WHAT THIS TASK INVOLVES => Every line that holds the word "default" needs to be copied from the data below.

(Collected data)
·····
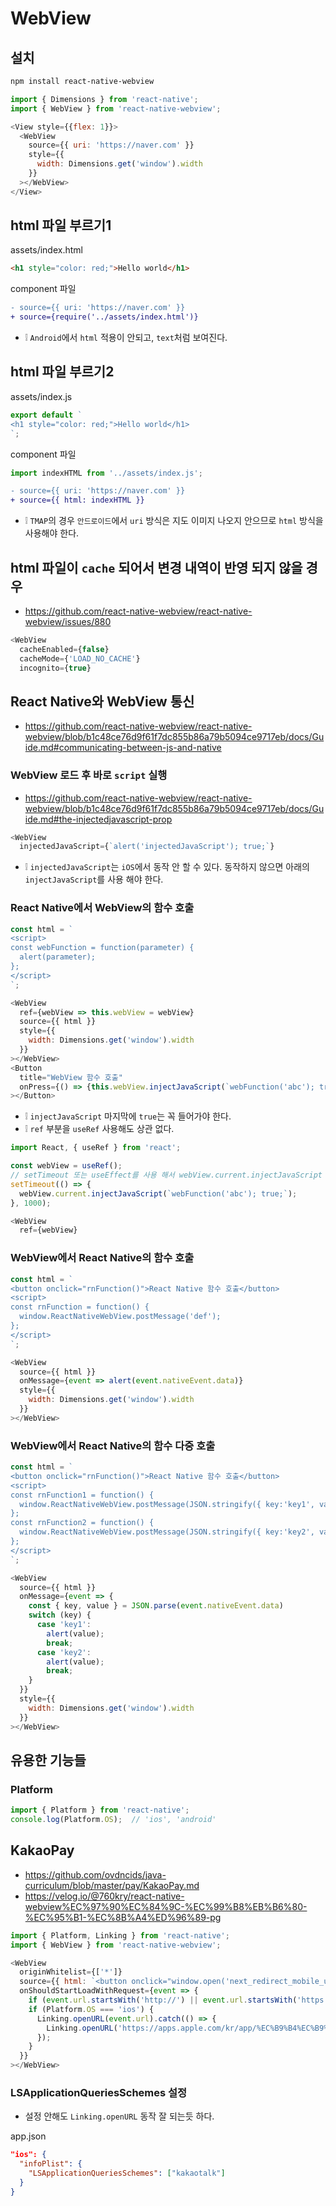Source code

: # WebView

## 설치
```sh
npm install react-native-webview
```
```js
import { Dimensions } from 'react-native';
import { WebView } from 'react-native-webview';

<View style={{flex: 1}}>
  <WebView
    source={{ uri: 'https://naver.com' }}
    style={{
      width: Dimensions.get('window').width
    }}
  ></WebView>
</View>
```

## html 파일 부르기1
assets/index.html
```html
<h1 style="color: red;">Hello world</h1>
```
component 파일
```diff
- source={{ uri: 'https://naver.com' }}
+ source={require('../assets/index.html')}
```
* ❕ `Android`에서 `html` 적용이 안되고, `text`처럼 보여진다.

## html 파일 부르기2
assets/index.js
```js
export default `
<h1 style="color: red;">Hello world</h1>
`;
```
component 파일
```js
import indexHTML from '../assets/index.js';
```
```diff
- source={{ uri: 'https://naver.com' }}
+ source={{ html: indexHTML }}
```
* ❕ `TMAP`의 경우 `안드로이드`에서 `uri` 방식은 지도 이미지 나오지 안으므로 `html` 방식을 사용해야 한다.

## html 파일이 `cache` 되어서 변경 내역이 반영 되지 않을 경우
* https://github.com/react-native-webview/react-native-webview/issues/880
```js
<WebView
  cacheEnabled={false}
  cacheMode={'LOAD_NO_CACHE'}
  incognito={true}
```

## React Native와 WebView 통신
* https://github.com/react-native-webview/react-native-webview/blob/b1c48ce76d9f61f7dc855b86a79b5094ce9717eb/docs/Guide.md#communicating-between-js-and-native

### WebView 로드 후 바로 `script` 실행
* https://github.com/react-native-webview/react-native-webview/blob/b1c48ce76d9f61f7dc855b86a79b5094ce9717eb/docs/Guide.md#the-injectedjavascript-prop
```js
<WebView
  injectedJavaScript={`alert('injectedJavaScript'); true;`}
```
* ❕ `injectedJavaScript`는 `iOS`에서 동작 안 할 수 있다. 동작하지 않으면 아래의 `injectJavaScript`를 사용 해야 한다.

### React Native에서 WebView의 함수 호출
```js
const html = `
<script>
const webFunction = function(parameter) {
  alert(parameter);
};
</script>
`;
```
```js
<WebView
  ref={webView => this.webView = webView}
  source={{ html }}
  style={{
    width: Dimensions.get('window').width
  }}
></WebView>
<Button
  title="WebView 함수 호출"
  onPress={() => {this.webView.injectJavaScript(`webFunction('abc'); true;`)}}
></Button>
```
* ❕ `injectJavaScript` 마지막에 `true`는 꼭 들어가야 한다.
* ❕ `ref` 부분을 `useRef` 사용해도 상관 없다.
```js
import React, { useRef } from 'react';

const webView = useRef();
// setTimeout 또는 useEffect를 사용 해서 webView.current.injectJavaScript 함수를 호출 한다.
setTimeout(() => {
  webView.current.injectJavaScript(`webFunction('abc'); true;`);
}, 1000);
```
```js
<WebView
  ref={webView}
```

### WebView에서 React Native의 함수 호출
```js
const html = `
<button onclick="rnFunction()">React Native 함수 호출</button>
<script>
const rnFunction = function() {
  window.ReactNativeWebView.postMessage('def');
};
</script>
`;
```
```js
<WebView
  source={{ html }}
  onMessage={event => alert(event.nativeEvent.data)}
  style={{
    width: Dimensions.get('window').width
  }}
></WebView>
```
### WebView에서 React Native의 함수 다중 호출
```js
const html = `
<button onclick="rnFunction()">React Native 함수 호출</button>
<script>
const rnFunction1 = function() {
  window.ReactNativeWebView.postMessage(JSON.stringify({ key:'key1', value: 'value1' }));
};
const rnFunction2 = function() {
  window.ReactNativeWebView.postMessage(JSON.stringify({ key:'key2', value: 'value2' }));
};
</script>
`;
```
```js
<WebView
  source={{ html }}
  onMessage={event => {
    const { key, value } = JSON.parse(event.nativeEvent.data)
    switch (key) {
      case 'key1':
        alert(value);
        break;
      case 'key2':
        alert(value);
        break;
    }
  }}
  style={{
    width: Dimensions.get('window').width
  }}
></WebView>
```

## 유용한 기능들
### Platform
```js
import { Platform } from 'react-native';
console.log(Platform.OS);  // 'ios', 'android'
```

## KakaoPay
* https://github.com/ovdncids/java-curriculum/blob/master/pay/KakaoPay.md
* https://velog.io/@760kry/react-native-webview%EC%97%90%EC%84%9C-%EC%99%B8%EB%B6%80-%EC%95%B1-%EC%8B%A4%ED%96%89-pg
```js
import { Platform, Linking } from 'react-native';
import { WebView } from 'react-native-webview';

<WebView
  originWhitelist={['*']}
  source={{ html: `<button onclick="window.open('next_redirect_mobile_url')">카카오 페이</button>` }}
  onShouldStartLoadWithRequest={event => {
    if (event.url.startsWith('http://') || event.url.startsWith('https://') || event.url.startsWith('about:blank')) return true;
    if (Platform.OS === 'ios') {
      Linking.openURL(event.url).catch(() => {
        Linking.openURL('https://apps.apple.com/kr/app/%EC%B9%B4%EC%B9%B4%EC%98%A4%ED%86%A1-kakaotalk/id362057947');
      });
    }
  }}
></WebView>
```

### LSApplicationQueriesSchemes 설정
* 설정 안해도 `Linking.openURL` 동작 잘 되는듯 하다.

app.json
```json
"ios": {
  "infoPlist": {
    "LSApplicationQueriesSchemes": ["kakaotalk"]
  }
}
```
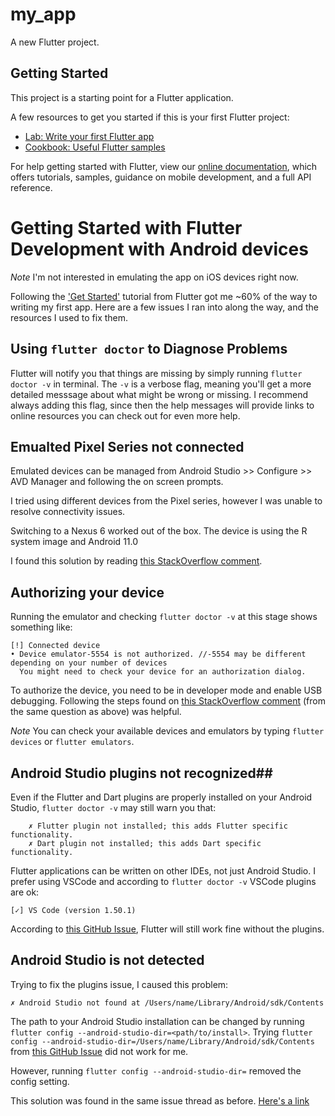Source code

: # my_app

A new Flutter project.

## Getting Started

This project is a starting point for a Flutter application.

A few resources to get you started if this is your first Flutter project:

- [Lab: Write your first Flutter app](https://flutter.dev/docs/get-started/codelab)
- [Cookbook: Useful Flutter samples](https://flutter.dev/docs/cookbook)

For help getting started with Flutter, view our
[online documentation](https://flutter.dev/docs), which offers tutorials,
samples, guidance on mobile development, and a full API reference.

# Getting Started with Flutter Development with Android devices #  

*Note* I'm not interested in emulating the app on iOS devices right now. 

Following the ['Get Started'](https://flutter.dev/docs/get-started/install/macos) tutorial 
from Flutter got me ~60% of the way to writing my first app. Here are a few issues I ran 
into along the way, and the resources I used to fix them.  

## Using `flutter doctor` to Diagnose Problems ##  

Flutter will notify you that things are missing by simply running `flutter doctor -v` in terminal.
The `-v` is a verbose flag, meaning you'll get a more detailed messsage about what might be wrong
or missing. I recommend always adding this flag, since then the help messages will provide links to 
online resources you can check out for even more help. 

## Emualted Pixel Series not connected ##  

Emulated devices can be managed from Android Studio >> Configure >> AVD Manager and following
the on screen prompts.

I tried using different devices from the Pixel series, however I was unable to resolve connectivity 
issues. 

Switching to a Nexus 6 worked out of the box. The device is using the R system image and Android 11.0

I found this solution by reading [this StackOverflow comment](https://stackoverflow.com/a/60999459).

## Authorizing your device ##
Running the emulator and checking `flutter doctor -v` at this stage shows something like:

```
[!] Connected device
• Device emulator-5554 is not authorized. //-5554 may be different depending on your number of devices
  You might need to check your device for an authorization dialog.
```

To authorize the device, you need to be in developer mode and enable USB debugging. Following the steps
found on [this StackOverflow comment](https://stackoverflow.com/a/54974886) (from the same question as above)
was helpful.

*Note* You can check your available devices and emulators by typing `flutter devices` or `flutter emulators`.

## Android Studio plugins not recognized##  

Even if the Flutter and Dart plugins are properly installed on your Android Studio, `flutter doctor -v` may still
warn you that:

```
    ✗ Flutter plugin not installed; this adds Flutter specific functionality.
    ✗ Dart plugin not installed; this adds Dart specific functionality.
```

Flutter applications can be written on other IDEs, not just Android Studio. I prefer using VSCode and
according to `flutter doctor -v` VSCode plugins are ok:

```
[✓] VS Code (version 1.50.1)
```

According to [this GitHub Issue](https://github.com/flutter/flutter/issues/67986#issuecomment-707511812), Flutter
will still work fine without the plugins. 

## Android Studio is not detected ##  

Trying to fix the plugins issue, I caused this problem:

```
✗ Android Studio not found at /Users/name/Library/Android/sdk/Contents
```

The path to your Android Studio installation can be changed by running `flutter config --android-studio-dir=<path/to/install>`.
Trying `flutter config --android-studio-dir=/Users/name/Library/Android/sdk/Contents` from [this GitHub Issue](https://github.com/flutter/flutter/issues/67986#issuecomment-707508419) did not work for me. 

However, running `flutter config --android-studio-dir=` removed the config setting. 

This solution was found in the same issue thread as before. [Here's a link](https://github.com/flutter/flutter/issues/67986#issuecomment-707717572)









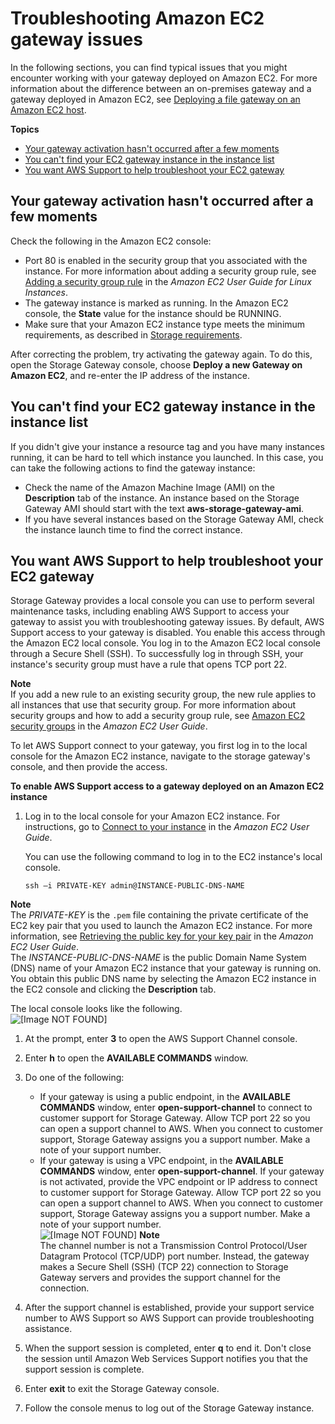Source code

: # Troubleshooting Amazon EC2 gateway issues<a name="troubleshooting-EC2-gateway-issues"></a>

In the following sections, you can find typical issues that you might encounter working with your gateway deployed on Amazon EC2\. For more information about the difference between an on\-premises gateway and a gateway deployed in Amazon EC2, see [Deploying a file gateway on an Amazon EC2 host](ec2-gateway-file.md)\.

**Topics**
+ [Your gateway activation hasn't occurred after a few moments](#activation-issues)
+ [You can't find your EC2 gateway instance in the instance list](#find-instance)
+ [You want AWS Support to help troubleshoot your EC2 gateway](#EC2-EnableAWSSupportAccess)

## Your gateway activation hasn't occurred after a few moments<a name="activation-issues"></a>

Check the following in the Amazon EC2 console:
+ Port 80 is enabled in the security group that you associated with the instance\. For more information about adding a security group rule, see [Adding a security group rule](https://docs.aws.amazon.com/AWSEC2/latest/UserGuide/ec2-security-groups.html#adding-security-group-rule) in the *Amazon EC2 User Guide for Linux Instances*\.
+ The gateway instance is marked as running\. In the Amazon EC2 console, the **State** value for the instance should be RUNNING\.
+ Make sure that your Amazon EC2 instance type meets the minimum requirements, as described in [Storage requirements](Requirements.md#requirements-storage)\.

After correcting the problem, try activating the gateway again\. To do this, open the Storage Gateway console, choose **Deploy a new Gateway on Amazon EC2**, and re\-enter the IP address of the instance\.

## You can't find your EC2 gateway instance in the instance list<a name="find-instance"></a>

If you didn't give your instance a resource tag and you have many instances running, it can be hard to tell which instance you launched\. In this case, you can take the following actions to find the gateway instance:
+ Check the name of the Amazon Machine Image \(AMI\) on the **Description** tab of the instance\. An instance based on the Storage Gateway AMI should start with the text **aws\-storage\-gateway\-ami**\.
+ If you have several instances based on the Storage Gateway AMI, check the instance launch time to find the correct instance\.

## You want AWS Support to help troubleshoot your EC2 gateway<a name="EC2-EnableAWSSupportAccess"></a>

Storage Gateway provides a local console you can use to perform several maintenance tasks, including enabling AWS Support to access your gateway to assist you with troubleshooting gateway issues\. By default, AWS Support access to your gateway is disabled\. You enable this access through the Amazon EC2 local console\. You log in to the Amazon EC2 local console through a Secure Shell \(SSH\)\. To successfully log in through SSH, your instance's security group must have a rule that opens TCP port 22\.

**Note**  
If you add a new rule to an existing security group, the new rule applies to all instances that use that security group\. For more information about security groups and how to add a security group rule, see [Amazon EC2 security groups](https://docs.aws.amazon.com/AWSEC2/latest/UserGuide/using-network-security.html) in the *Amazon EC2 User Guide*\.

To let AWS Support connect to your gateway, you first log in to the local console for the Amazon EC2 instance, navigate to the storage gateway's console, and then provide the access\.

**To enable AWS Support access to a gateway deployed on an Amazon EC2 instance**

1. Log in to the local console for your Amazon EC2 instance\. For instructions, go to [Connect to your instance](https://docs.aws.amazon.com/AWSEC2/latest/UserGuide/AccessingInstances.html) in the *Amazon EC2 User Guide*\.

   You can use the following command to log in to the EC2 instance's local console\.

   ```
   ssh –i PRIVATE-KEY admin@INSTANCE-PUBLIC-DNS-NAME
   ```
**Note**  
The *PRIVATE\-KEY* is the `.pem` file containing the private certificate of the EC2 key pair that you used to launch the Amazon EC2 instance\. For more information, see [Retrieving the public key for your key pair](https://docs.aws.amazon.com/AWSEC2/latest/UserGuide/ec2-key-pairs.html#retriving-the-public-key) in the *Amazon EC2 User Guide*\.  
The *INSTANCE\-PUBLIC\-DNS\-NAME* is the public Domain Name System \(DNS\) name of your Amazon EC2 instance that your gateway is running on\. You obtain this public DNS name by selecting the Amazon EC2 instance in the EC2 console and clicking the **Description** tab\.

   The local console looks like the following\.  
![\[Image NOT FOUND\]](http://docs.aws.amazon.com/filegateway/latest/filefsxw/images/EC2_LocalConsole-StartPage.png)

1. At the prompt, enter **3** to open the AWS Support Channel console\.

1. Enter **h** to open the **AVAILABLE COMMANDS** window\.

1. Do one of the following:
   + If your gateway is using a public endpoint, in the **AVAILABLE COMMANDS** window, enter **open\-support\-channel** to connect to customer support for Storage Gateway\. Allow TCP port 22 so you can open a support channel to AWS\. When you connect to customer support, Storage Gateway assigns you a support number\. Make a note of your support number\.
   + If your gateway is using a VPC endpoint, in the **AVAILABLE COMMANDS** window, enter **open\-support\-channel**\. If your gateway is not activated, provide the VPC endpoint or IP address to connect to customer support for Storage Gateway\. Allow TCP port 22 so you can open a support channel to AWS\. When you connect to customer support, Storage Gateway assigns you a support number\. Make a note of your support number\.  
![\[Image NOT FOUND\]](http://docs.aws.amazon.com/filegateway/latest/filefsxw/images/EC2-assign-service-number.png)
**Note**  
The channel number is not a Transmission Control Protocol/User Datagram Protocol \(TCP/UDP\) port number\. Instead, the gateway makes a Secure Shell \(SSH\) \(TCP 22\) connection to Storage Gateway servers and provides the support channel for the connection\.

1. After the support channel is established, provide your support service number to AWS Support so AWS Support can provide troubleshooting assistance\.

1. When the support session is completed, enter **q** to end it\. Don't close the session until Amazon Web Services Support notifies you that the support session is complete\.

1. Enter **exit** to exit the Storage Gateway console\.

1. Follow the console menus to log out of the Storage Gateway instance\.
·····
EXERCISE ANSWER =>
export default `
Storage Gateway provides a local console you can use to perform several maintenance tasks, including enabling AWS Support to access your gateway to assist you with troubleshooting gateway issues\. By default, AWS Support access to your gateway is disabled\. You enable this access through the Amazon EC2 local console\. You log in to the Amazon EC2 local console through a Secure Shell \(SSH\)\. To successfully log in through SSH, your instance's security group must have a rule that opens TCP port 22\.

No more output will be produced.